Jimmy King’s 1939 Ford DeLuxe convertible is as period correct as they come. He bought the beat up ’39 at the fall Carlisle swap meet in 1992, and delivered it to Dave Simard’s shop for a full rebuild. All the parts used in the build are original or NOS, and they restored the car to the way it may have looked as a custom in 1955. The complete article in TRJ #49 details all of the parts used and all of the work put in to this beautiful convertible.
The newsstand cover car is featured in a story along with two other blown Ardun-powered 1932 Fords, all built by Roy Brizio Street Rods in South San Francisco. Mark and Dennis Mariani’s coupe is shown with Hal Weibel’s 1932 Ford sedan delivery and Jorge Zaragoza’s 1932 Ford Victoria. Each of these traditionally styled hot rods is a beauty in its own right, but to see all three together is awe-inspiring.
Ray and Rory Forbes, father and son, from Reno, Nevada have long been fans of 1934 Ford hot rods.
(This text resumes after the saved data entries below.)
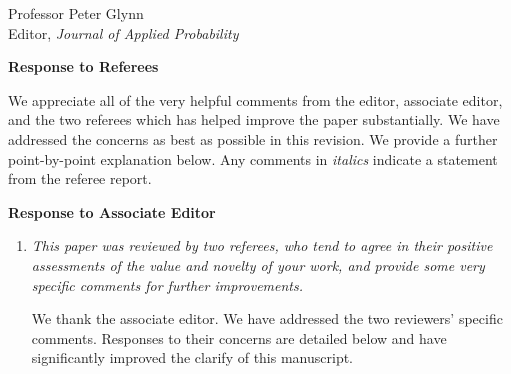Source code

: \documentclass[11pt]{letter} %
\begin{document}

\begin{letter}{Professor
	Peter Glynn\\
	Editor, {\em Journal of Applied Probability}}



\signature{Walter Dempsey\\
University of Michigan\\
Department of Biostatistics\\
1415 Washington Heights\\
Ann Arbor, MI 48103} %


\vspace{5mm}

\newpage

{\bf Response to Referees}

We appreciate all of the very helpful comments from the editor, associate editor, and the two referees which has helped improve the paper substantially. We have addressed the concerns as best as possible in this revision. We provide a further point-by-point explanation below. Any comments in {\it italics} indicate a statement from the referee report.

{\bf Response to Associate Editor}
\begin{enumerate}
\item {\it This paper was reviewed by two referees, who tend to agree in their positive assessments of the value and novelty of your work, and provide some very specific comments for further improvements.}

\vspace{5mm}
We thank the associate editor.  We have addressed the two reviewers' specific comments.  Responses to their concerns are detailed below and have significantly improved the clarify of this manuscript.
\vspace{5mm}


\end{enumerate}
\end{letter}
\end{document}
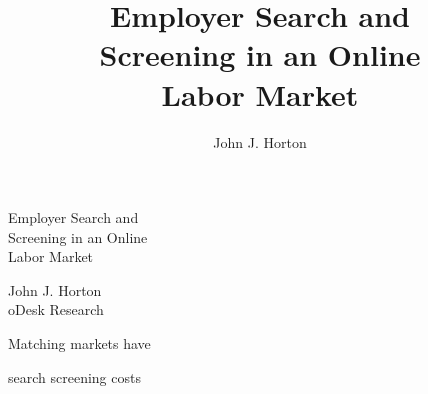 \documentclass[12pt]{beamer}
\title[Employer Search and Screening in an Online Labor Market]{Employer Search and\\Screening in an Online\\Labor Market}
\author{John J. Horton}
\institute{oDesk Research}
\begin{document}
\setlength{\baselineskip}{12mm}
\fontsize{10mm}{12mm}\selectfont

\begin{frame}
\begin{center}
Employer Search and\\
Screening in an Online\\
Labor Market

\vspace{3mm}

\Large
John J. Horton\\
oDesk Research
\end{center}
\end{frame}

\begin{frame}{}
\begin{center}
Matching markets have

search screening costs
\end{center}
\end{frame}
\end{document}
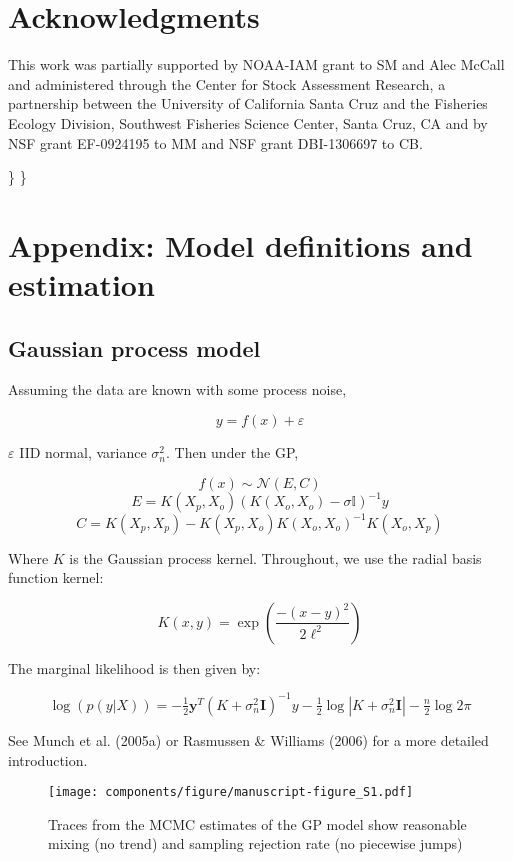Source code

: \documentclass[author-year, 12pt,review]{elsarticle} %
\makeatletter
\def\maxwidth{\ifdim\Gin@nat@width>\linewidth\linewidth
\else\Gin@nat@width\fi}
\let\Oldincludegraphics\includegraphics
\renewcommand{\includegraphics}[1]{\Oldincludegraphics[width=\maxwidth]{#1}}
\makeatother
\begin{document}
\section{Acknowledgments}\label{acknowledgments}

This work was partially supported by NOAA-IAM grant to SM and Alec
McCall and administered through the Center for Stock Assessment
Research, a partnership between the University of California Santa Cruz
and the Fisheries Ecology Division, Southwest Fisheries Science Center,
Santa Cruz, CA and by NSF grant EF-0924195 to MM and NSF grant
DBI-1306697 to CB.

\appendix
\renewcommand*{\thefigure}{S\arabic{figure}}
\renewcommand*{\thetable}{S\arabic{table}} \setcounter{figure}{0}\}
\setcounter{table}{0}\}

\section{Appendix: Model definitions and
estimation}\label{appendix-model-definitions-and-estimation}

\subsection{Gaussian process model}\label{gaussian-process-model}

Assuming the data are known with some process noise,

\[y = f(x) + \varepsilon\]

$\varepsilon$ IID normal, variance $\sigma_n^2$. Then under the GP,

\[f(x) \sim \mathcal{N}(E,C)\]
\[E = K(X_p, X_o) \left(K(X_o,X_o) - \sigma \mathbb{I} \right)  ^{-1} y\]
\[C = K(X_p, X_p) - K(X_p, X_o) K(X_o,X_o)^{-1} K(X_o, X_p)\]

Where $K$ is the Gaussian process kernel. Throughout, we use the radial
basis function kernel:

\[ K(x,y) = \exp\left(\frac{-(x-y)^2}{2 \ell^2} \right)\]

The marginal likelihood is then given by:

\[\log(p(y | X)) = -\tfrac{1}{2} \mathbf{y}^T (K + \sigma_n^2 \mathbf{I})^{-1} y  - \tfrac{1}{2} \log\left| K + \sigma_n^2 \mathbf{I} \right| - \tfrac{n}{2}\log 2 \pi\]

See Munch et al. (2005a) or Rasmussen \& Williams (2006) for a more
detailed introduction.

\begin{figure}[htbp]
\centering
\texttt{[image: components/figure/manuscript-figure\_S1.pdf]}
\caption{Traces from the MCMC estimates of the GP model show reasonable
mixing (no trend) and sampling rejection rate (no piecewise jumps)}
\end{figure}
\end{document}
In this issue we have featured both Ray’s coupe and Rory’s roadster with all of the location photography taken on the dry lake just north of Reno where the Cal-Neva races were held back in the late ’40s and early ’50s. Both cars feature traditional, early 1950s drivetrains including a Buick Nailhead in Ray’s coupe and an Edmunds equipped Olds in Rory’s roadster.
Cutaway drawings have long been appreciated forms of automotive art for being a useful tool in building cars as well as a way to simply admire the technical craftsmanship. Rex Burnett was one of the most well known cutaway artists of all time. A car guy himself, owning 82 cars during his lifetime, Rex had many published pieces in Hot Rod, Motor Trend, and other Petersen titles during the late ’40s and ’50s. In this issue we delve into his life story and show several of his cutaway drawings along with some of his never-before-published initial pencil renderings.